Siete con cuarenta y dos antes del meridiano. De un sobresalto, en mi casa, alguien me despierta con su grito.
Incendio en la cárcel de Quillota
escucho decir. Me despierto, me levanto y me informo mientras pienso y deseo que sean más que ochenta y tres los fallecidos, que por asfixia, calor, u otro motivo, cada uno, habría de producir un rito fúnebre en los días venideros. Que mueran en mayor cantidad y proporción que el 8 de diciembre de 2010 en el incendio de la cárcel de San Miguel, me digo. Ni la muerte de mil reos justifica medio minuto de descanso de un alma como la mía, pero estoy aquí, ahora, escribiendo estas líneas. Indago. Espero encontrar en la prensa una interminable lista de fallecidos confirmados; no la encuentro. Busco listas de desaparecidos; sigo sin resultados. No pierdo la esperanza de que fallezcan al menos el uno por ciento de los reos de la cárcel de manera de justificar mi inesperado y desagradable despertar. Podrían desaparecer todos ellos y, aún así, seguir existiendo, sin más, todos los componentes de cada una de sus familias. Sigo sin justificar mi abrupto despertar más que con la espontánea creación de estas líneas. Unas escritas sin tabúes, represiones, intereses o ambiciones más que el simple hecho de escribir.

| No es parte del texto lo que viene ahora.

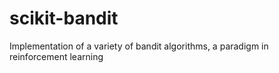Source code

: # scikit-bandit
Implementation of a variety of bandit algorithms, a paradigm in reinforcement learning
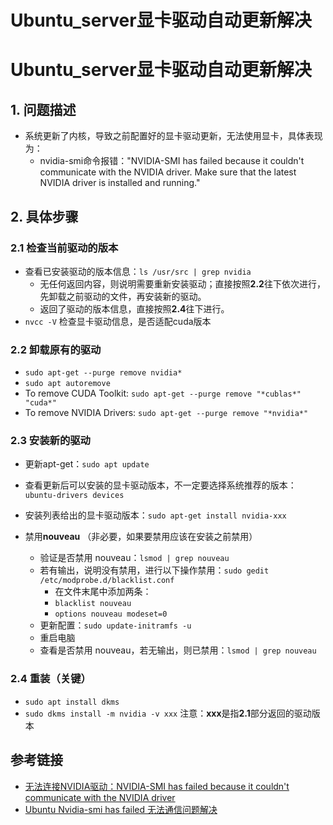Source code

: # Ubuntu_server显卡驱动自动更新解决


# Ubuntu_server显卡驱动自动更新解决

## 1. 问题描述

- 系统更新了内核，导致之前配置好的显卡驱动更新，无法使用显卡，具体表现为：
  - nvidia-smi命令报错："NVIDIA-SMI has failed because it couldn't communicate with the NVIDIA driver. 
    Make sure that the latest NVIDIA driver is installed and running."


## 2. 具体步骤

### 2.1 检查当前驱动的版本

- 查看已安装驱动的版本信息：`ls /usr/src | grep nvidia`
  - 无任何返回内容，则说明需要重新安装驱动；直接按照**2.2**往下依次进行，先卸载之前驱动的文件，再安装新的驱动。
  - 返回了驱动的版本信息，直接按照**2.4**往下进行。
- `nvcc -V` 检查显卡驱动信息，是否适配cuda版本

### 2.2 卸载原有的驱动

- `sudo apt-get --purge remove nvidia*`
- `sudo apt autoremove`
- To remove CUDA Toolkit: `sudo apt-get --purge remove "*cublas*" "cuda*"`
- To remove NVIDIA Drivers: `sudo apt-get --purge remove "*nvidia*"`

### 2.3 安装新的驱动

- 更新apt-get：`sudo apt update`
- 查看更新后可以安装的显卡驱动版本，不一定要选择系统推荐的版本：`ubuntu-drivers devices`
- 安装列表给出的显卡驱动版本：`sudo apt-get install nvidia-xxx`

- 禁用**nouveau** （非必要，如果要禁用应该在安装之前禁用）
  - 验证是否禁用 nouveau：`lsmod | grep nouveau`
  - 若有输出，说明没有禁用，进行以下操作禁用：`sudo gedit /etc/modprobe.d/blacklist.conf`
    - 在文件末尾中添加两条：
    - `blacklist nouveau`
    - `options nouveau modeset=0`
  - 更新配置：`sudo update-initramfs -u`
  - 重启电脑
  - 查看是否禁用 nouveau，若无输出，则已禁用：`lsmod | grep nouveau`

### 2.4 重装（关键）

- `sudo apt install dkms`
- `sudo dkms install -m nvidia -v xxx` 注意：**xxx**是指**2.1**部分返回的驱动版本

## 参考链接

- [无法连接NVIDIA驱动：NVIDIA-SMI has failed because it couldn't communicate with the NVIDIA driver](https://blog.csdn.net/hwh295/article/details/113409389)
- [Ubuntu Nvidia-smi has failed 无法通信问题解决](https://zhuanlan.zhihu.com/p/337013545)


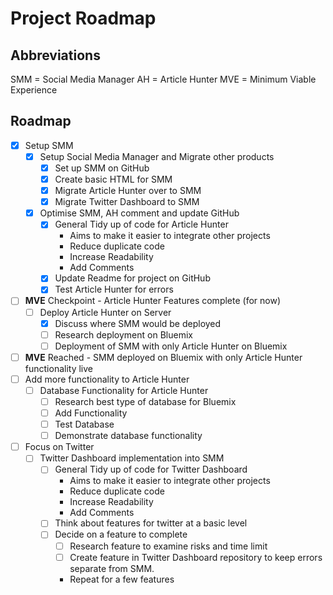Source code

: # Project Roadmap

## Abbreviations
SMM = Social Media Manager
AH = Article Hunter
MVE = Minimum Viable Experience

## Roadmap
- [x] Setup SMM
	- [x] Setup Social Media Manager and Migrate other products
		- [x] Set up SMM on GitHub
		- [x] Create basic HTML for SMM
		- [x] Migrate Article Hunter over to SMM
		- [x] Migrate Twitter Dashboard to SMM
	- [x] Optimise SMM, AH comment and update GitHub
		- [x] General Tidy up of code for Article Hunter
			* Aims to make it easier to integrate other projects
			* Reduce duplicate code
			* Increase Readability
			* Add Comments
		- [x] Update Readme for project on GitHub
		- [x] Test Article Hunter for errors
- [ ] **MVE** Checkpoint - Article Hunter Features complete (for now)
	- [ ] Deploy Article Hunter on Server
		- [x] Discuss where SMM would be deployed
		- [ ] Research deployment on Bluemix
		- [ ] Deployment of SMM with only Article Hunter on Bluemix
- [ ] **MVE** Reached - SMM deployed on Bluemix with only Article Hunter functionality live
- [ ] Add more functionality to Article Hunter
	- [ ] Database Functionality for Article Hunter
		- [ ] Research best type of database for Bluemix
		- [ ] Add Functionality
		- [ ] Test Database
		- [ ] Demonstrate database functionality
- [ ] Focus on Twitter
	- [ ] Twitter Dashboard implementation into SMM
		- [ ] General Tidy up of code for Twitter Dashboard
			* Aims to make it easier to integrate other projects
			* Reduce duplicate code
			* Increase Readability
			* Add Comments
		- [ ] Think about features for twitter at a basic level
		- [ ] Decide on a feature to complete
			- [ ] Research feature to examine risks and time limit
			- [ ] Create feature in Twitter Dashboard repository to keep errors separate from SMM.
			* Repeat for a few features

En mentes limitadas y llenas de tabués, resentimientos, envidias, prejuicios, cánones sociales e insulsas reprimendas religiosas, en mentes que muy extrañamente han leído siquiera el manual de Carreño o algo de Marcela Paz, quizás esto cause estupor, rubor en la faz de más de uno. ¡Y ay del mí!, si no había menos que esperar. Debo ser el único que en este mundo desea no vivir siquiera cerca de una cárcel, que desea no llegar a conocer reo alguno en su vida o que, se avergonzaría de llegar a tener siquiera el más mínimo, vago y despreciable nexo social con uno de ellos.